[Python-ideas] Quick idea: defining variables from functions that take the variable name
Stephen J. Turnbull
stephen at xemacs.org
Tue May 31 14:58:36 EDT 2016
Steven D'Aprano writes:
> > It give me no clue what it's supposed to mean.
>
> That's harsh. No clue *at all*?
What harsh? Frank, yes.
As for the question, of course not "*at all*", obviously it's an
operator that does something. But what and to which, no clue, except
from the context of what you're trying to accomplish -- not from the
notation itself.
The variety of examples and hints you give just makes it worse.
> And neither is the `self` argument to methods. But we learn that self is
> implicitly provided as if by magic :-)
No, it's explicitly provided by the attribute reference syntax that
binds a positional parameter when the attribute is a method. Binding
positional parameters is a concept familiar from all programming
languages I know of (except Haskell, which has only one parameter so
"position" is a vacuous concept). I will remind you that ".attribute"
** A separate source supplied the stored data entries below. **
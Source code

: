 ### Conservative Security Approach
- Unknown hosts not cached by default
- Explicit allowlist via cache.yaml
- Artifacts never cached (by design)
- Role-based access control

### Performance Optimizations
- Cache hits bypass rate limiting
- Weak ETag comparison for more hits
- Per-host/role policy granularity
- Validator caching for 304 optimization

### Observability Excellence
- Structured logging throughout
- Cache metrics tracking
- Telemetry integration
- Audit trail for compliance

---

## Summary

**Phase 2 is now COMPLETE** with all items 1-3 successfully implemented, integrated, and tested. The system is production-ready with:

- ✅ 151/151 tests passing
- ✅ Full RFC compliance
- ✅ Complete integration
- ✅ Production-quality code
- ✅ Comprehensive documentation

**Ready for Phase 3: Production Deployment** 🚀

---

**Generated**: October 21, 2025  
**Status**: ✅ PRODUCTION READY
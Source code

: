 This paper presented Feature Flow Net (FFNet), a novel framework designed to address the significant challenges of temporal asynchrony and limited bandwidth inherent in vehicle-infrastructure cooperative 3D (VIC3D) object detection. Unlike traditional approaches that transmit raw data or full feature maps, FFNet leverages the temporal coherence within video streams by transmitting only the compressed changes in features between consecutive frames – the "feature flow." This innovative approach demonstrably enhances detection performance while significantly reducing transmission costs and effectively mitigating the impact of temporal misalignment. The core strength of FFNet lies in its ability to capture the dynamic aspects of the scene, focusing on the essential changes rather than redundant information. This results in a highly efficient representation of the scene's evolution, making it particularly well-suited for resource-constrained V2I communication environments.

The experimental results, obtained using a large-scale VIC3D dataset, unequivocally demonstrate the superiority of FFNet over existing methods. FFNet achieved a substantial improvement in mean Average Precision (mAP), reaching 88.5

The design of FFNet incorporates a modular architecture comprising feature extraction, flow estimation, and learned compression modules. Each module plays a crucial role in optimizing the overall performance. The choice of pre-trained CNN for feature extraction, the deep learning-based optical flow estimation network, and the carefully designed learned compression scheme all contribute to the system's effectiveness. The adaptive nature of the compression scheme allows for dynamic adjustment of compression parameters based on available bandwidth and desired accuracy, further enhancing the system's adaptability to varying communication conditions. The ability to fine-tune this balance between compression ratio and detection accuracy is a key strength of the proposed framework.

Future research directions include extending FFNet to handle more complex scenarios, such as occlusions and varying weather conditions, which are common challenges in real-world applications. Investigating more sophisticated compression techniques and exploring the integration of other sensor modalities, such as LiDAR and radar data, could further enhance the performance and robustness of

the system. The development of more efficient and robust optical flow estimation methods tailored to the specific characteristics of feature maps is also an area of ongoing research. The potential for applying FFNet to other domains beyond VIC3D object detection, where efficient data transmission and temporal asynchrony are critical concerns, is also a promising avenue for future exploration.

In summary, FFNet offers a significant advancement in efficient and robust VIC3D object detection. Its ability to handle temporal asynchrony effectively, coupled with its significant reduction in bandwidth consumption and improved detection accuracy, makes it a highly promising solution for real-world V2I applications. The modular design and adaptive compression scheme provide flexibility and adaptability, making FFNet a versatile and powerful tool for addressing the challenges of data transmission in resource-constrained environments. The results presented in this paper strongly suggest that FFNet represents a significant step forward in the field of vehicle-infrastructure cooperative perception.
syntax to avoid typing self in method definitions and similar
anaphoric syntaxes for avoiding typing the name of a object whose
attributes are repeatedly accessed have been repeatedly vetoed.
> Another similar example of magic is decorator syntax:
I can't explain why that doesn't bother me, but it doesn't. It's also
much more powerful. Not the syntax itself, but what decorators can do.
> The thing is, regardless of whether we use a symbol or a keyword, the
> functionality here is going to be magical. That's its point: it is to
> avoid the need to write the name twice.
Yes, I could learn this magic. No, I find the syntaxes proposed so
far unintuitive, by which I mean quite arbitrary and lacking
connotations that lead to the intended meaning. So, not good enough.
-1 on forward arrow syntax: as you point out, mention of a variable
injects that name into the appropriate namespace, and there's
important. Extremely concise notation for variable evaluation is
incredibly important, and having that string in locals() or globals()
is necessary for introspection. Thus variable *mention* does the
injection.
But the other syntaxes that inject names of identifiers into
namespaces are all statements.
-0.5 on keywords: this doesn't clear the bar for keyword introduction
yet AFAICS. Not even if it's only used in stubfiles.